Description of the task » Report all lines from the entries below in which "that" appears.

Available data »
**********

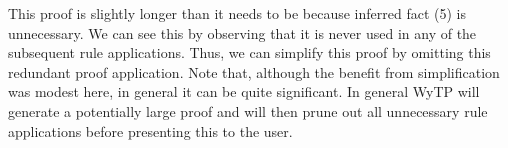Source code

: This proof is slightly longer than it needs to be because inferred
fact (5) is unnecessary.  We can see this by observing that it is
never used in any of the subsequent rule applications.  Thus, we can
simplify this proof by omitting this redundant proof application.
Note that, although the benefit from simplification was modest here,
in general it can be quite significant.  In general WyTP will generate
a potentially large proof and will then prune out all unnecessary rule
applications before presenting this to the user.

**********

Finished task »
fact (5) is unnecessary.  We can see this by observing that it is
Note that, although the benefit from simplification was modest here,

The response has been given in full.